Cod.Actというレーベルでは、様々なリサーチを活かしてマシンと音響を合体させた音響インスタレーションを制作しています。彼らがコントロールして観せるタイプと、インタラクティブなタイプのどちらも制作します。毎年、マシンを改良し、それと響き合う音響の開発について調査を重ねています。このセッションではCod.Actが「音響彫刻」と呼んでいる最近の作品2つについて紹介しました。

Cycloïd-E

1つ目は第14回メディア芸術祭のアート部門で大賞を受賞したCycloïd-E(サイクロイド・イー)です。

メカニックについて

Cod.Actはサウンドもメカニックも、波長によって動きを変えるという点で共通であると考えています。Cycloïd-Eは振り子の原理をもとにしており、振り子が振動することによって様々に動きを変え、連結して波状の動きを作り出すように制作したそうです。

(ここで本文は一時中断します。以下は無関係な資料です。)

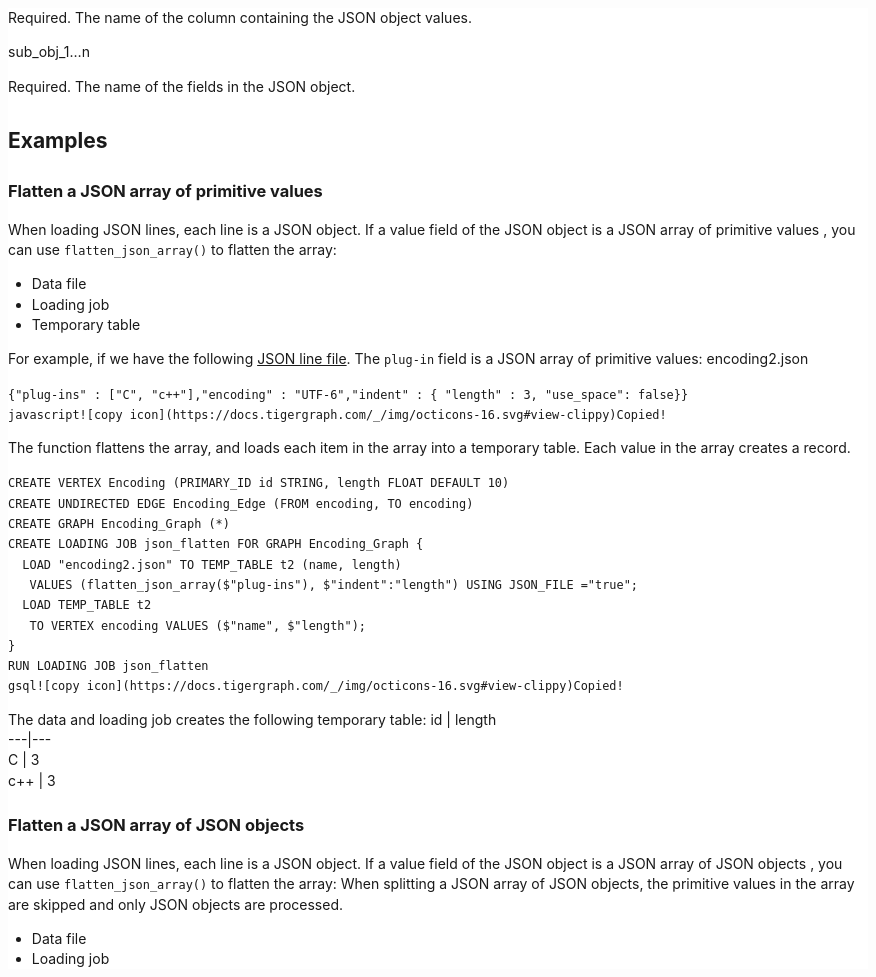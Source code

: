 Required. The name of the column containing the JSON object values. 

sub_obj_1…​n
    
Required. The name of the fields in the JSON object.
## [](https://docs.tigergraph.com/gsql-ref/4.1/ddl-and-loading/functions/token/flatten_json_array#_examples)Examples
### [](https://docs.tigergraph.com/gsql-ref/4.1/ddl-and-loading/functions/token/flatten_json_array#_flatten_a_json_array_of_primitive_values)Flatten a JSON array of primitive values
When loading JSON lines, each line is a JSON object. If a value field of the JSON object is a JSON array of primitive values , you can use `flatten_json_array()` to flatten the array:
  * Data file
  * Loading job
  * Temporary table


For example, if we have the following [JSON line file](https://docs.tigergraph.com/gsql-ref/4.1/ddl-and-loading/_attachments/encoding2.json). The `plug-in` field is a JSON array of primitive values:
encoding2.json
```
{"plug-ins" : ["C", "c++"],"encoding" : "UTF-6","indent" : { "length" : 3, "use_space": false}}
javascript![copy icon](https://docs.tigergraph.com/_/img/octicons-16.svg#view-clippy)Copied!

```

The function flattens the array, and loads each item in the array into a temporary table. Each value in the array creates a record.
```
CREATE VERTEX Encoding (PRIMARY_ID id STRING, length FLOAT DEFAULT 10)
CREATE UNDIRECTED EDGE Encoding_Edge (FROM encoding, TO encoding)
CREATE GRAPH Encoding_Graph (*)
CREATE LOADING JOB json_flatten FOR GRAPH Encoding_Graph {
  LOAD "encoding2.json" TO TEMP_TABLE t2 (name, length)
   VALUES (flatten_json_array($"plug-ins"), $"indent":"length") USING JSON_FILE ="true";
  LOAD TEMP_TABLE t2
   TO VERTEX encoding VALUES ($"name", $"length");
}
RUN LOADING JOB json_flatten
gsql![copy icon](https://docs.tigergraph.com/_/img/octicons-16.svg#view-clippy)Copied!

```

The data and loading job creates the following temporary table:
id | length  
---|---  
C | 3  
c++ | 3  
### [](https://docs.tigergraph.com/gsql-ref/4.1/ddl-and-loading/functions/token/flatten_json_array#_flatten_a_json_array_of_json_objects)Flatten a JSON array of JSON objects
When loading JSON lines, each line is a JSON object. If a value field of the JSON object is a JSON array of JSON objects , you can use `flatten_json_array()` to flatten the array:
When splitting a JSON array of JSON objects, the primitive values in the array are skipped and only JSON objects are processed.
  * Data file
  * Loading job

振り子の原理を採用したことについて、振り子は調和の取れた動きをする。ランダムな動きではあるが私たちはハーモニーがあると見ている。それはサウンド面でのハーモニーにもつながるのではないかと思ったと述べています。また、普通の振り子は重力によって動きますが、モーターを付けて水平に動く振り子をつくったそうです。

動きについては、⁠全くコントロールされない方向に向かって空間を早く動くことが大変重要だった」と述べています。それぞれのチューブにスピーカーをひとつずつ、センサーは関節部に付け、センサーから得た信号をモーターに伝え、モーターが動きを制御していると説明しました。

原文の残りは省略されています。